**ABOUT THIS TASK**
Of the entries below, restate word for word only the section that runs from the line with "the additional restriction" to the line with "and traverse/sequence is", counting both ends.

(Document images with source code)

★ ★ ★ ★

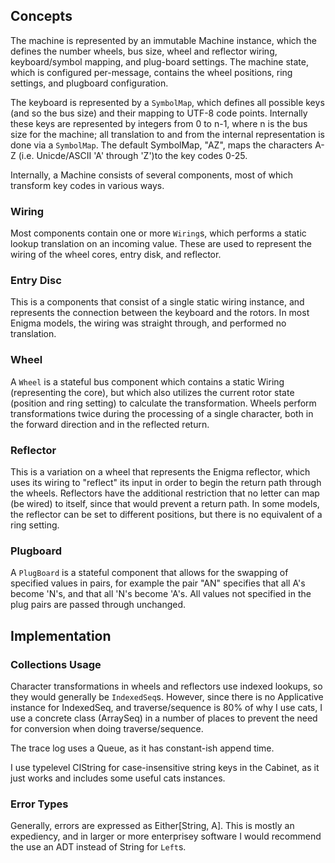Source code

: ## Concepts

The machine is represented by an immutable Machine instance, which the defines the number wheels, bus size, wheel and reflector
wiring, keyboard/symbol mapping, and plug-board settings.  The machine state, which is configured per-message, contains the wheel positions, ring settings, and plugboard configuration.

The keyboard is represented
by a `SymbolMap`, which defines all possible keys (and so the bus size) and their mapping to UTF-8 code points.  Internally these keys
are represented by integers from 0 to n-1, where n is the bus size for the machine; all translation to and from the internal representation
is done via a `SymbolMap`. The default SymbolMap, "AZ", maps the characters A-Z (i.e. Unicde/ASCII 'A' through 'Z')to the key codes 0-25.

Internally, a Machine consists of several components, most of which transform key codes in various ways.

### Wiring

Most components contain one or more `Wiring`s, which performs a static lookup translation on an
incoming value.  These are used to represent the wiring of the wheel cores, entry disk, and
reflector.

### Entry Disc

This is a components that consist of a single static wiring instance, and represents the connection
between the keyboard and the rotors.  In most Enigma models, the wiring was straight through, and performed no translation.

### Wheel

A `Wheel` is a stateful bus component which contains a static Wiring (representing the core), but
which also utilizes the current rotor state (position and ring setting) to calculate the transformation. Wheels perform transformations twice during the processing of a single character, both in the forward direction and in the reflected return.

### Reflector

This is a variation on a wheel that represents the Enigma reflector, which uses its wiring to
"reflect" its input in order to begin the return path through the wheels.  Reflectors have
the additional restriction that no letter can map (be wired) to itself, since that would
prevent a return path.  In some models, the reflector can be set to different positions,
but there is no equivalent of a ring setting.

### Plugboard

A `PlugBoard` is a stateful component that allows for the swapping of specified values in pairs,
for example the pair "AN" specifies that all A's become 'N's, and that all 'N's become 'A's. All
values not specified in the plug pairs are passed through unchanged.

## Implementation

### Collections Usage

Character transformations in wheels and reflectors use indexed lookups, so they would generally
be `IndexedSeq`s.  However, since there is no Applicative instance for IndexedSeq,
and traverse/sequence is 80% of why I use cats, I use a concrete class (ArraySeq) in a
number of places to prevent the need for conversion when doing traverse/sequence.

The trace log uses a Queue, as it has constant-ish append time.

I use typelevel CIString for case-insensitive string keys in the Cabinet, as it just works
and includes some useful cats instances.

### Error Types

Generally, errors are expressed as Either[String, A].  This is mostly an expediency, and in larger
or more enterprisey software I would recommend the use an ADT instead of String for `Left`s.

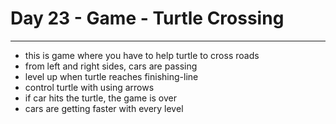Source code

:# Day 23 - Game - Turtle Crossing
***


- this is game where you have to help turtle to cross roads
- from left and right sides, cars are passing
- level up when turtle reaches finishing-line
- control turtle with using arrows
- if car hits the turtle, the game is over
- cars are getting faster with every level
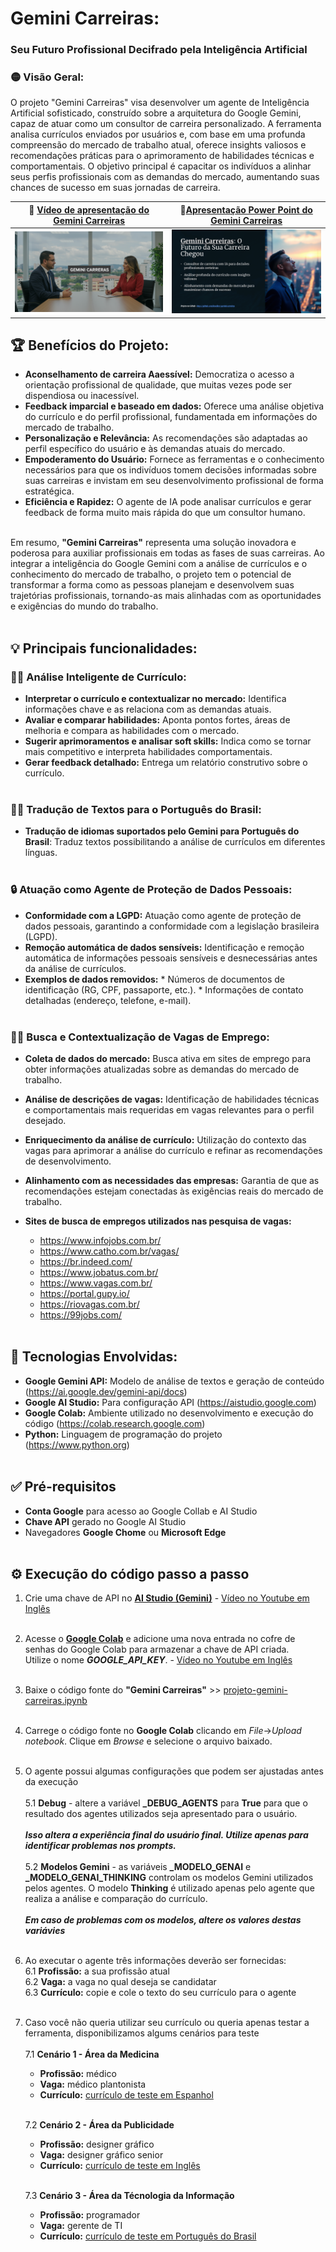 # Gemini Carreiras: 
### Seu Futuro Profissional Decifrado pela Inteligência Artificial 

### 🟡 Visão Geral:

O projeto "Gemini Carreiras" visa desenvolver um agente de Inteligência Artificial sofisticado, construído sobre a arquitetura do Google Gemini, capaz de atuar como um consultor de carreira personalizado. A ferramenta analisa currículos enviados por usuários e, com base em uma profunda compreensão do mercado de trabalho atual, oferece insights valiosos e recomendações práticas para o aprimoramento de habilidades técnicas e comportamentais. O objetivo principal é capacitar os indivíduos a alinhar seus perfis profissionais com as demandas do mercado, aumentando suas chances de sucesso em suas jornadas de carreira.<br>

| 🎥 [**Vídeo de apresentação do Gemini Carreiras**](https://youtu.be/OHNqO8-DMmA) | 📄[**Apresentação Power Point do Gemini Carreiras**](https://github.com/knodlerc/gemini-carreiras/blob/main/marketing/Gemini-Carreiras-O-Futuro-da-Sua-Carreira-Chegou.pdf) |
|----|----|
| [![Gemini Carreiras vídeo no Youtube](https://github.com/knodlerc/gemini-carreiras/blob/main/marketing/Gemini-Carreiras-Youtube-small.png)](https://youtu.be/OHNqO8-DMmA) | [![Gemini Carreiras apresentação](https://github.com/knodlerc/gemini-carreiras/blob/main/marketing/Gemini-Carreiras-O-Futuro-da-Sua-Carreira-Chegou-Slide1-small.png)](https://github.com/knodlerc/gemini-carreiras/blob/main/marketing/Gemini-Carreiras-O-Futuro-da-Sua-Carreira-Chegou.pdf) |

## 🏆 Benefícios do Projeto:

  * **Aconselhamento de carreira Aaessível:** Democratiza o acesso a orientação profissional de qualidade, que muitas vezes pode ser dispendiosa ou inacessível.
  * **Feedback imparcial e baseado em dados:** Oferece uma análise objetiva do currículo e do perfil profissional, fundamentada em informações do mercado de trabalho.
  * **Personalização e Relevância:** As recomendações são adaptadas ao perfil específico do usuário e às demandas atuais do mercado.
  * **Empoderamento do Usuário:** Fornece as ferramentas e o conhecimento necessários para que os indivíduos tomem decisões informadas sobre suas carreiras e invistam em seu desenvolvimento profissional de forma estratégica.
  * **Eficiência e Rapidez:** O agente de IA pode analisar currículos e gerar feedback de forma muito mais rápida do que um consultor humano.<br><br>

  Em resumo, **"Gemini Carreiras"** representa uma solução inovadora e poderosa para auxiliar profissionais em todas as fases de suas carreiras. Ao integrar a inteligência do Google Gemini com a análise de currículos e o conhecimento do mercado de trabalho, o projeto tem o potencial de transformar a forma como as pessoas planejam e desenvolvem suas trajetórias profissionais, tornando-as mais alinhadas com as oportunidades e exigências do mundo do trabalho.<br><br>
 
## 💡 Principais funcionalidades:

### 👩‍💻 Análise Inteligente de Currículo:

  * **Interpretar o currículo e contextualizar no mercado:** Identifica informações chave e as relaciona com as demandas atuais.
  * **Avaliar e comparar habilidades:** Aponta pontos fortes, áreas de melhoria e compara as habilidades com o mercado.
  * **Sugerir aprimoramentos e analisar soft skills:** Indica como se tornar mais competitivo e interpreta habilidades comportamentais.
  * **Gerar feedback detalhado:** Entrega um relatório construtivo sobre o currículo.<br><br>

### 👨‍🏫 Tradução de Textos para o Português do Brasil:

  * **Tradução de idiomas suportados pelo Gemini para Português do Brasil**: Traduz textos possibilitando a análise de currículos em diferentes línguas.<br><br>

### 🔒 Atuação como Agente de Proteção de Dados Pessoais:

  *  **Conformidade com a LGPD:** Atuação como agente de proteção de dados pessoais, garantindo a conformidade com a legislação brasileira (LGPD).
  *  **Remoção automática de dados sensíveis:** Identificação e remoção automática de informações pessoais sensíveis e desnecessárias antes da análise de currículos.
  *  **Exemplos de dados removidos:**
    * Números de documentos de identificação (RG, CPF, passaporte, etc.).
    * Informações de contato detalhadas (endereço, telefone, e-mail).<br><br>
    
### 🕵️‍♀️ Busca e Contextualização de Vagas de Emprego:

  *  **Coleta de dados do mercado:** Busca ativa em sites de emprego para obter informações atualizadas sobre as demandas do mercado de trabalho.
  * **Análise de descrições de vagas:** Identificação de habilidades técnicas e comportamentais mais requeridas em vagas relevantes para o perfil desejado.
  * **Enriquecimento da análise de currículo:** Utilização do contexto das vagas para aprimorar a análise do currículo e refinar as recomendações de desenvolvimento.
  * **Alinhamento com as necessidades das empresas:** Garantia de que as recomendações estejam conectadas às exigências reais do mercado de trabalho.

  * **Sites de busca de empregos utilizados nas pesquisa de vagas:**
      * https://www.infojobs.com.br/
      * https://www.catho.com.br/vagas/
      * https://br.indeed.com/
      * https://www.jobatus.com.br/
      * https://www.vagas.com.br/
      * https://portal.gupy.io/
      * https://riovagas.com.br/
      * https://99jobs.com/<br><br>

## 🔧 Tecnologias Envolvidas:

  * **Google Gemini API:** Modelo de análise de textos e geração de conteúdo (https://ai.google.dev/gemini-api/docs)
  * **Google AI Studio:** Para configuração API (https://aistudio.google.com)
  * **Google Colab:** Ambiente utilizado no desenvolvimento e execução do código  (https://colab.research.google.com)
  * **Python:** Linguagem de programação do projeto (https://www.python.org)<br><br>

## ✅ Pré-requisitos
 * **Conta Google** para acesso ao Google Collab e AI Studio
 * **Chave API** gerado no Google AI Studio
 * Navegadores **Google Chome** ou **Microsoft Edge**<br><br>

## ⚙️ Execução do código passo a passo
1. Crie uma chave de API no [**AI Studio (Gemini)**](https://aistudio.google.com/app/apikey) - [Vídeo no Youtube em Inglês](https://www.youtube.com/watch?v=6BRyynZkvf0)<br><br>
2. Acesse o [**Google Colab**](https://colab.research.google.com) e adicione uma nova entrada no cofre de senhas do Google Colab para armazenar a chave de API criada.<br>
   Utilize o nome ***GOOGLE_API_KEY***. - [Vídeo no Youtube em Inglês](https://colab.research.google.com)<br><br>
3. Baixe o código fonte do **"Gemini Carreiras"** >> [projeto-gemini-carreiras.ipynb](https://github.com/kndlerc/gemini-carreiras/blob/main/projeto-gemini-carreiras.ipynb)<br><br>
4. Carrege o código fonte no **Google Colab** clicando em *File*->*Upload notebook*. Clique em *Browse* e selecione o arquivo baixado.<br><br>
5. O agente possui algumas configurações que podem ser ajustadas antes da execução<br><br>
   5.1 **Debug** - altere a variável **_DEBUG_AGENTS** para **True** para que o resultado dos agentes utilizados seja apresentado para o usuário. <br><br>
   ***Isso altera a experiência final do usuário final. Utilize apenas para identificar problemas nos prompts.***<br><br>
   5.2 **Modelos Gemini** - as variáveis **_MODELO_GENAI** e **_MODELO_GENAI_THINKING** controlam os modelos Gemini utilizados pelos agentes. O modelo **Thinking** é utilizado apenas pelo agente que realiza a análise e comparação do currículo.<br><br>
   ***Em caso de problemas com os modelos, altere os valores destas variávies***<br><br>
6. Ao executar o agente três informações deverão ser fornecidas:<br>
   6.1 **Profissão:** a sua profissão atual<br>
   6.2 **Vaga:** a vaga no qual deseja se candidatar<br>
   6.3 **Currículo:** copie e cole o texto do seu currículo para o agente<br><br>
7. Caso você não queria utilizar seu currículo ou queria apenas testar a ferramenta, disponibilizamos algums cenários para teste<br><br>
   7.1 **Cenário 1 - Área da Medicina**<br>
      - **Profissão:** médico<br>
      - **Vaga:** médico plantonista<br>
      - **Currículo:** [currículo de teste em Espanhol](https://github.com/knodlerc/gemini-carreiras/blob/main/teste-cv-Medico-Espanhol.txt)<br><br>
      
   7.2 **Cenário 2 - Área da Publicidade**<br>
      - **Profissão:** designer gráfico<br>
      - **Vaga:** designer gráfico senior<br>
      - **Currículo:** [currículo de teste em Inglês](https://github.com/knodlerc/gemini-carreiras/blob/main/teste-cv-Designer-Grafico-Ingles.txt)<br><br>
      
   7.3 **Cenário 3 - Área da Técnologia da Informação**<br>
      - **Profissão:** programador<br>
      - **Vaga:** gerente de TI<br>
      - **Currículo:** [currículo de teste em Português do Brasil](https://github.com/knodlerc/gemini-carreiras/blob/main/teste-cv-Programador-PortuguesBrasil.txt)<br><br>    
   
   <br><br><br><br><br>
   
   
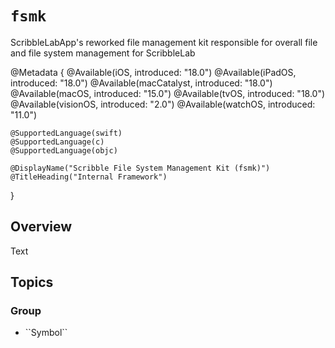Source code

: # ``fsmk``

ScribbleLabApp's reworked file management kit responsible for overall file and file system management for ScribbleLab



@Metadata {
    @Available(iOS, introduced: "18.0")
    @Available(iPadOS, introduced: "18.0")
    @Available(macCatalyst, introduced: "18.0")
    @Available(macOS, introduced: "15.0")
    @Available(tvOS, introduced: "18.0")
    @Available(visionOS, introduced: "2.0")
    @Available(watchOS, introduced: "11.0")
    
    @SupportedLanguage(swift)
    @SupportedLanguage(c)
    @SupportedLanguage(objc)
    
    @DisplayName("Scribble File System Management Kit (fsmk)") 
    @TitleHeading("Internal Framework")
}

## Overview

<!--@START_MENU_TOKEN@-->Text<!--@END_MENU_TOKEN@-->

## Topics

### <!--@START_MENU_TOKEN@-->Group<!--@END_MENU_TOKEN@-->

- <!--@START_MENU_TOKEN@-->``Symbol``<!--@END_MENU_TOKEN@-->
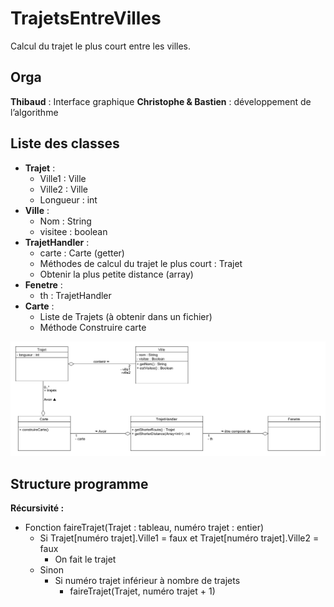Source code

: # TrajetsEntreVilles
Calcul du trajet le plus court entre les villes.


## Orga
**Thibaud** : Interface graphique
**Christophe & Bastien** : développement de l’algorithme

## Liste des classes
- **Trajet** :
	- Ville1 : Ville
	- Ville2 : Ville
	- Longueur : int
- **Ville** :
	- Nom : String
	- visitee : boolean
- **TrajetHandler** :
	- carte : Carte (getter)
	- Méthodes de calcul du trajet le plus court : Trajet
	- Obtenir la plus petite distance (array<entier>)
- **Fenetre** :
	- th : TrajetHandler
- **Carte** :
	- Liste de Trajets (à obtenir dans un fichier)
	- Méthode Construire carte
	
![diagramme de classes](/ZBEUL/uml.png)
	
## Structure programme
**Récursivité :**
- Fonction faireTrajet(Trajet : tableau, numéro trajet : entier)
	- Si Trajet[numéro trajet].Ville1 = faux et Trajet[numéro trajet].Ville2 = faux
		- On fait le trajet
	- Sinon
		- Si numéro trajet inférieur à nombre de trajets
			- faireTrajet(Trajet, numéro trajet + 1)
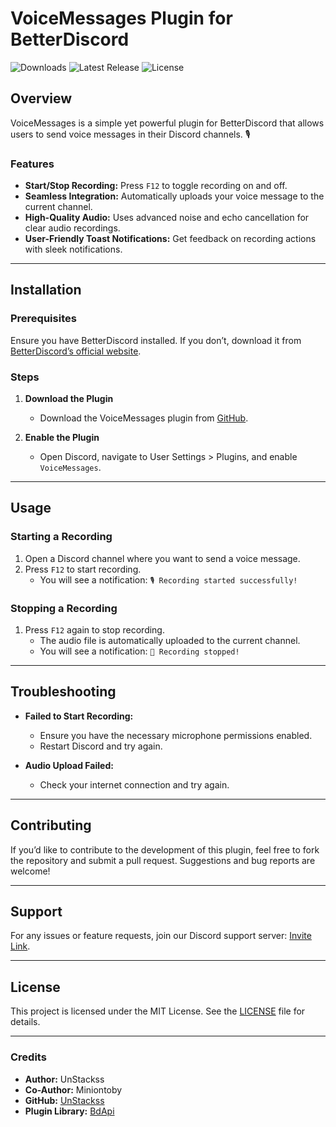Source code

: # VoiceMessages Plugin for BetterDiscord

![Downloads](https://img.shields.io/github/downloads/UnStackss/Voice-Messages-Plugin-BetterDiscord/total?style=for-the-badge)
![Latest Release](https://img.shields.io/github/v/release/UnStackss/Voice-Messages-Plugin-BetterDiscord?style=for-the-badge)
![License](https://img.shields.io/github/license/UnStackss/Voice-Messages-Plugin-BetterDiscord?style=for-the-badge)

## Overview
VoiceMessages is a simple yet powerful plugin for BetterDiscord that allows users to send voice messages in their Discord channels. 🎙️

### Features
- **Start/Stop Recording:** Press `F12` to toggle recording on and off.
- **Seamless Integration:** Automatically uploads your voice message to the current channel.
- **High-Quality Audio:** Uses advanced noise and echo cancellation for clear audio recordings.
- **User-Friendly Toast Notifications:** Get feedback on recording actions with sleek notifications.

---

## Installation

### Prerequisites
Ensure you have BetterDiscord installed. If you don’t, download it from [BetterDiscord’s official website](https://betterdiscord.app/).

### Steps

1. **Download the Plugin**
   - Download the VoiceMessages plugin from [GitHub](https://raw.githubusercontent.com/UnStackss/Voice-Messages-Plugin-BetterDiscord/master/VoiceMessages.plugin.js).

2. **Enable the Plugin**
   - Open Discord, navigate to User Settings > Plugins, and enable `VoiceMessages`.

---

## Usage

### Starting a Recording
1. Open a Discord channel where you want to send a voice message.
2. Press `F12` to start recording. 
   - You will see a notification: `🎙️ Recording started successfully!`

### Stopping a Recording
1. Press `F12` again to stop recording.
   - The audio file is automatically uploaded to the current channel.
   - You will see a notification: `🛑 Recording stopped!`

---

## Troubleshooting
- **Failed to Start Recording:**
  - Ensure you have the necessary microphone permissions enabled.
  - Restart Discord and try again.

- **Audio Upload Failed:**
  - Check your internet connection and try again.

---

## Contributing
If you’d like to contribute to the development of this plugin, feel free to fork the repository and submit a pull request. Suggestions and bug reports are welcome!

---

## Support
For any issues or feature requests, join our Discord support server: [Invite Link](https://discord.gg/NPa6DtPtMU).

---

## License
This project is licensed under the MIT License. See the [LICENSE](LICENSE.md) file for details.

---

### Credits
- **Author:** UnStackss
- **Co-Author:** Miniontoby
- **GitHub:** [UnStackss](https://github.com/UnStackss)
- **Plugin Library:** [BdApi](https://docs.betterdiscord.app/api/bdapi#bdapi)
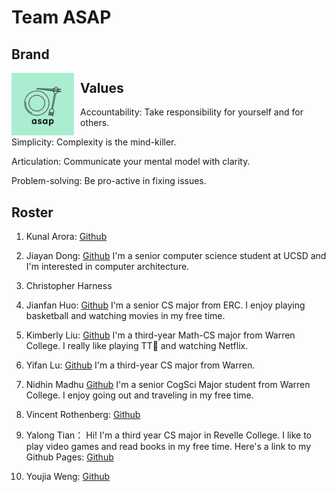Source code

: # Team ASAP

## Brand
<img src="./branding/logo.png"
     alt="team logo"
     style="float: left; margin-right: 10px;"
     width="100px"
     height="100px"/>

## Values

Accountability: Take responsibility for yourself and for others.  

Simplicity: Complexity is the mind-killer.  

Articulation: Communicate your mental model with clarity.

Problem-solving: Be pro-active in fixing issues.

## Roster

1. Kunal Arora: [Github](https://github.com/aroralanuk)

2. Jiayan Dong: [Github](https://github.com/Jiayan-Dong) I'm a senior computer science student at UCSD and I'm interested in computer architecture.

3. Christopher Harness

4. Jianfan Huo: [Github](https://github.com/WilliamHJF) I'm a senior CS major from ERC. I enjoy playing basketball and watching movies in my free time.

5. Kimberly Liu: [Github](https://github.com/LJW0105) I'm a third-year Math-CS major from Warren College. I really like playing TT🏓 and watching Netflix.

6. Yifan Lu: [Github](https://github.com/FAN-666666) I'm a third-year CS major from Warren.

7. Nidhin Madhu [Github](https://github.com/nidhinmadhu) I'm a senior CogSci Major student from Warren College. I enjoy going out and traveling in my free time.

8. Vincent Rothenberg: [Github](https://github.com/vrothenbergUCSD)

9. Yalong Tian： Hi! I'm a third year CS major in Revelle College.  I like to play video games and read books in my free time. Here's a link to my Github Pages: [Github](https://github.com/Yalong-T)

10. Youjia Weng: [Github](https://github.com/BrianWengAlreadyTaken)
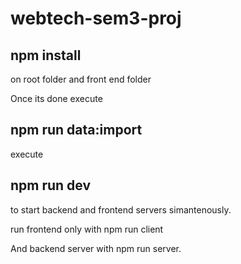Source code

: # webtech-sem3-proj

## npm install 
on root folder and front end folder

Once its done  execute
## npm run data:import 

execute 
## npm run dev 
to start backend and frontend servers simantenously.

run frontend only with npm run client

And backend server with npm run server.
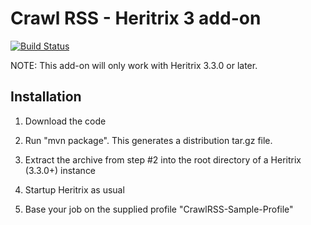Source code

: Crawl RSS - Heritrix 3 add-on
=============================

[![Build Status](https://travis-ci.org/Landsbokasafn/crawlrss.png?branch=master)](https://travis-ci.org/Landsbokasafn/deduplicator/)

NOTE: This add-on will only work with Heritrix 3.3.0 or later.

Installation
------------

1. Download the code

2. Run "mvn package". This generates a distribution tar.gz file.

3. Extract the archive from step #2 into the root directory of a Heritrix (3.3.0+) instance

4. Startup Heritrix as usual 

5. Base your job on the supplied profile "CrawlRSS-Sample-Profile"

★ ★ ★ ★

**TASK OUTPUT**
the additional restriction that no letter can map (be wired) to itself, since that would
prevent a return path.  In some models, the reflector can be set to different positions,
but there is no equivalent of a ring setting.

### Plugboard

A `PlugBoard` is a stateful component that allows for the swapping of specified values in pairs,
for example the pair "AN" specifies that all A's become 'N's, and that all 'N's become 'A's. All
values not specified in the plug pairs are passed through unchanged.

## Implementation

### Collections Usage

Character transformations in wheels and reflectors use indexed lookups, so they would generally
be `IndexedSeq`s.  However, since there is no Applicative instance for IndexedSeq,
and traverse/sequence is 80% of why I use cats, I use a concrete class (ArraySeq) in a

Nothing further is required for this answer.